• Required work
The stretch wanted below opens at the line containing "# If there is" and closes at the line containing "# Edit the index.html". Please return it exactly, with no other lines.

[Recorded data]
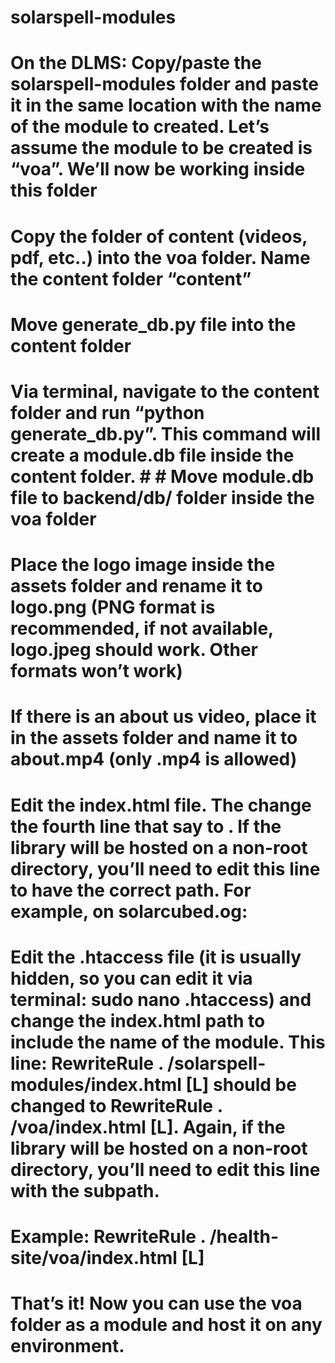 # solarspell-modules
# On the DLMS: Copy/paste the solarspell-modules folder and paste it in the same location with the name of the module to created. Let’s assume the module to be created is “voa”. We’ll now be working inside this folder
# Copy the folder of content (videos, pdf, etc..) into the voa folder. Name the content folder “content”
# Move generate_db.py file into the content folder
# Via terminal, navigate to the content folder and run “python generate_db.py”. This command will create a module.db file inside the content folder. # # Move module.db file to backend/db/ folder inside the voa folder 
# Place the logo image inside the assets folder and rename it to logo.png (PNG format is recommended, if not available, logo.jpeg should work. Other formats won’t work) 
# If there is an about us video, place it in the assets folder and name it to about.mp4 (only .mp4 is allowed)
# Edit the index.html file. The change the fourth line that say <base href="/solarspell-modules/"> to <base href="/voa/">. If the library will be hosted on a non-root directory, you’ll need to edit this line to have the correct path. For example, on solarcubed.og: <base href="/health-site/voa/">
# Edit the .htaccess file (it is usually hidden, so you can edit it via terminal: sudo nano .htaccess) and change the index.html path to include the name of the module. This line: RewriteRule . /solarspell-modules/index.html [L] should be changed to RewriteRule . /voa/index.html [L]. Again, if the library will be hosted on a non-root directory, you’ll need to edit this line with the subpath. 
# Example:  RewriteRule . /health-site/voa/index.html [L] 
# That’s it! Now you can use the voa folder as a module and host it on any environment. 
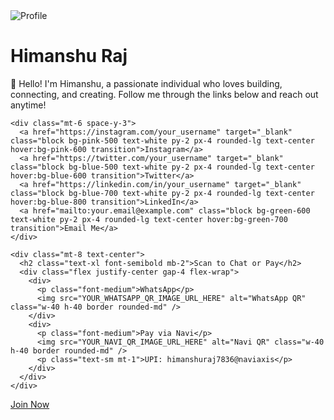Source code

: <!DOCTYPE html>
<html lang="en">
<head>
  <meta charset="UTF-8" />
  <meta name="viewport" content="width=device-width, initial-scale=1.0"/>
  <title>My Personal Website</title>
  <script src="https://cdn.tailwindcss.com"></script>
</head>
<body class="bg-gray-100 text-gray-800 font-sans">

  <div class="max-w-xl mx-auto p-6 bg-white shadow-xl rounded-lg mt-10">
    <div class="text-center">
      <img src="https://via.placeholder.com/100" alt="Profile" class="w-24 h-24 mx-auto rounded-full mb-4">
      <h1 class="text-2xl font-bold">Himanshu Raj</h1>
      <p class="text-sm mt-2">👋 Hello! I'm Himanshu, a passionate individual who loves building, connecting, and creating. Follow me through the links below and reach out anytime!</p>
    </div>

    <div class="mt-6 space-y-3">
      <a href="https://instagram.com/your_username" target="_blank" class="block bg-pink-500 text-white py-2 px-4 rounded-lg text-center hover:bg-pink-600 transition">Instagram</a>
      <a href="https://twitter.com/your_username" target="_blank" class="block bg-blue-500 text-white py-2 px-4 rounded-lg text-center hover:bg-blue-600 transition">Twitter</a>
      <a href="https://linkedin.com/in/your_username" target="_blank" class="block bg-blue-700 text-white py-2 px-4 rounded-lg text-center hover:bg-blue-800 transition">LinkedIn</a>
      <a href="mailto:your.email@example.com" class="block bg-green-600 text-white py-2 px-4 rounded-lg text-center hover:bg-green-700 transition">Email Me</a>
    </div>

    <div class="mt-8 text-center">
      <h2 class="text-xl font-semibold mb-2">Scan to Chat or Pay</h2>
      <div class="flex justify-center gap-4 flex-wrap">
        <div>
          <p class="font-medium">WhatsApp</p>
          <img src="YOUR_WHATSAPP_QR_IMAGE_URL_HERE" alt="WhatsApp QR" class="w-40 h-40 border rounded-md" />
        </div>
        <div>
          <p class="font-medium">Pay via Navi</p>
          <img src="YOUR_NAVI_QR_IMAGE_URL_HERE" alt="Navi QR" class="w-40 h-40 border rounded-md" />
          <p class="text-sm mt-1">UPI: himanshuraj7836@naviaxis</p>
        </div>
      </div>
    </div>
  </div>

  <!-- Join Button -->
  <a href="#"
     class="fixed bottom-5 right-5 bg-indigo-600 text-white px-6 py-3 rounded-full shadow-lg hover:bg-indigo-700 transition">
    Join Now
  </a>

</body>
</html>
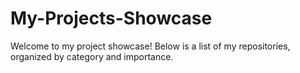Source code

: # My-Projects-Showcase
Welcome to my project showcase! Below is a list of my repositories, organized by category and importance.
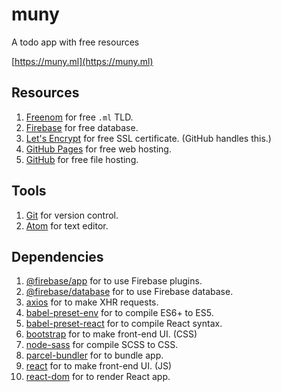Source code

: # muny

A todo app with free resources

[https://muny.ml](https://muny.ml)

## Resources

1. [Freenom](http://www.freenom.com/en/index.html?lang=en) for free `.ml` TLD.
2. [Firebase](https://firebase.google.com/) for free database.
3. [Let's Encrypt](https://letsencrypt.org/) for free SSL certificate. (GitHub handles this.)
4. [GitHub Pages](https://pages.github.com/) for free web hosting.
5. [GitHub](https://github.com/) for free file hosting.

## Tools

1. [Git](https://git-scm.com/) for version control.
2. [Atom](https://atom.io/) for text editor.

## Dependencies

1. [@firebase/app](https://www.npmjs.com/package/@firebase/app) for to use Firebase plugins.
2. [@firebase/database](https://www.npmjs.com/package/@firebase/database) for to use Firebase database.
3. [axios](https://www.npmjs.com/package/axios) for to make XHR requests.
4. [babel-preset-env](https://www.npmjs.com/package/babel-preset-env) for to compile ES6+ to ES5.
5. [babel-preset-react](https://www.npmjs.com/package/babel-preset-react) for to compile React syntax.
6. [bootstrap](https://www.npmjs.com/package/bootstrap) for to make front-end UI. (CSS)
7. [node-sass](https://www.npmjs.com/package/node-sass) for compile SCSS to CSS.
8. [parcel-bundler](https://www.npmjs.com/package/parcel-bundler) for to bundle app.
9. [react](https://www.npmjs.com/package/react) for to make front-end UI. (JS)
10. [react-dom](https://www.npmjs.com/package/react-dom) for to render React app.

• Exercise solution
# If there is an about us video, place it in the assets folder and name it to about.mp4 (only .mp4 is allowed)
# Edit the index.html file. The change the fourth line that say <base href="/solarspell-modules/"> to <base href="/voa/">. If the library will be hosted on a non-root directory, you’ll need to edit this line to have the correct path. For example, on solarcubed.og: <base href="/health-site/voa/">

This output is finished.